Profile of the lipidomic classes in the NoDGAT2D or 2H mutant lines of N. oceanica. A and B, Fold change of the FA percentage is calculated as log10[Tc(NoDGAT2-modified lines)/Tc (WT)] and displayed in the heatmap. The profiles of lipid classes are presented under N+ (A) and N− (B). C and D, Species-revolved distribution of MCFAs in the total lipidome. Results are presented as the percentage for each lipid class, determined by liquid chromatography–MS under N+ (C) and N− (D). CoQ, coenzyme QLPG, lysophosphatidylglycerol; LPI, lysophosphatidylinositol; MGMG, monogalactosylmonoacylglycerol. Data are represented as mean ± sd (n = 3 biologically independent samples). *Significant change (P ≤ 0.01; one-sided Student’s t test) versus the WT. These statistical analyses apply to all analyses in this figure.
Phenotypes of NoDGAT2H-transgenic lines
Similar to 2D, TAG content, dry weight, TL content, and FA composition are all altered upon 2H-KO, and recovered upon 2H-complementation. In 2Hko-1 and 2Hko-2, versus WT, TAG content is 35%–63% lower under both N+ and N− (Figure 3, A and B). Considering the ex vivo and in vitro activities of 2H for MCT synthesis and the low overall content of MCT in total TAG (0.01%–0.05%; Wang et al., 2021) in WT, such significant reduction of TAG content caused by the KO of 2H is intriguing. This can be explained by the substrate activities of 2H for C16-FAs and C18-FAs (Figures 1, C and 2, C), and for MUFA (2H-expressing yeasts produce a low level of MUFA-TAGs, as detected by Raman-activated flow sorting; Wang et al., 2020), in addition to MCFAs. Together, these results suggest an important role of 2H in synthesizing total TAG, not just MCT, in N. oceanica.

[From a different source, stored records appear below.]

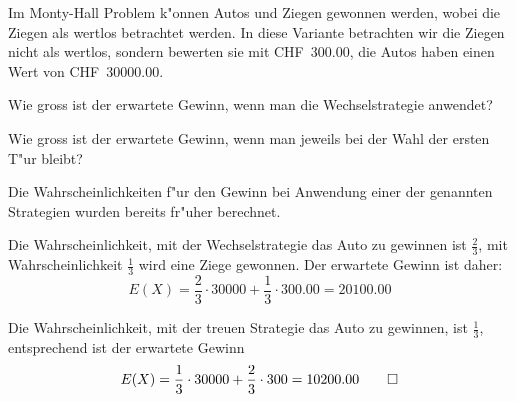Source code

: Im Monty-Hall Problem k"onnen Autos und Ziegen gewonnen werden, wobei
die Ziegen als wertlos betrachtet werden. In diese Variante betrachten
wir die Ziegen nicht als wertlos, sondern bewerten sie mit CHF~300.00,
die Autos haben einen Wert von CHF~30000.00.
\begin{teilaufgaben}
\item Wie gross ist der erwartete Gewinn, wenn man die Wechselstrategie
anwendet?
\item Wie gross ist der erwartete Gewinn, wenn man jeweils bei der Wahl
der ersten T"ur bleibt?
\end{teilaufgaben}

\begin{loesung}
Die Wahrscheinlichkeiten f"ur den Gewinn bei Anwendung einer der
genannten Strategien wurden bereits fr"uher berechnet.
\begin{teilaufgaben}
\item
Die Wahrscheinlichkeit, mit der Wechselstrategie das Auto zu gewinnen
ist $\frac23$, mit Wahrscheinlichkeit $\frac13$ wird eine Ziege gewonnen.
Der erwartete Gewinn ist daher:
\[
E(X)=\frac23\cdot 30000+\frac13\cdot 300.00=20100.00
\]
\item
Die Wahrscheinlichkeit, mit der treuen Strategie das Auto zu
gewinnen, ist $\frac13$, entsprechend ist der erwartete Gewinn
\[
E(X)=\frac13\cdot 30000+\frac23\cdot 300=10200.00
\qedhere
\]
\end{teilaufgaben}
\end{loesung}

As for dry weight, 2H-KO leads to 21%–30% increase under N+ (Supplemental Figure S3A), and 26% (2Hko-2) increase under N− (Supplemental Figure S3B). In addition, compared to WT, TL contents of 2Hko-1 and 2Hko-2 increase under both N+ and N− (by 42%–65% and by 37%–45%, respectively; Supplemental Figure S3, C and D). As for TAG-associated FA composition, under N+, the KO results in 72%–100% reduction in TAG-associated C8:0, C10:0, and C12:0, plus 4.2- to 9.4-fold elevation in TAG-associated C16:1, C18:1, and C20:5 (Figure 3C).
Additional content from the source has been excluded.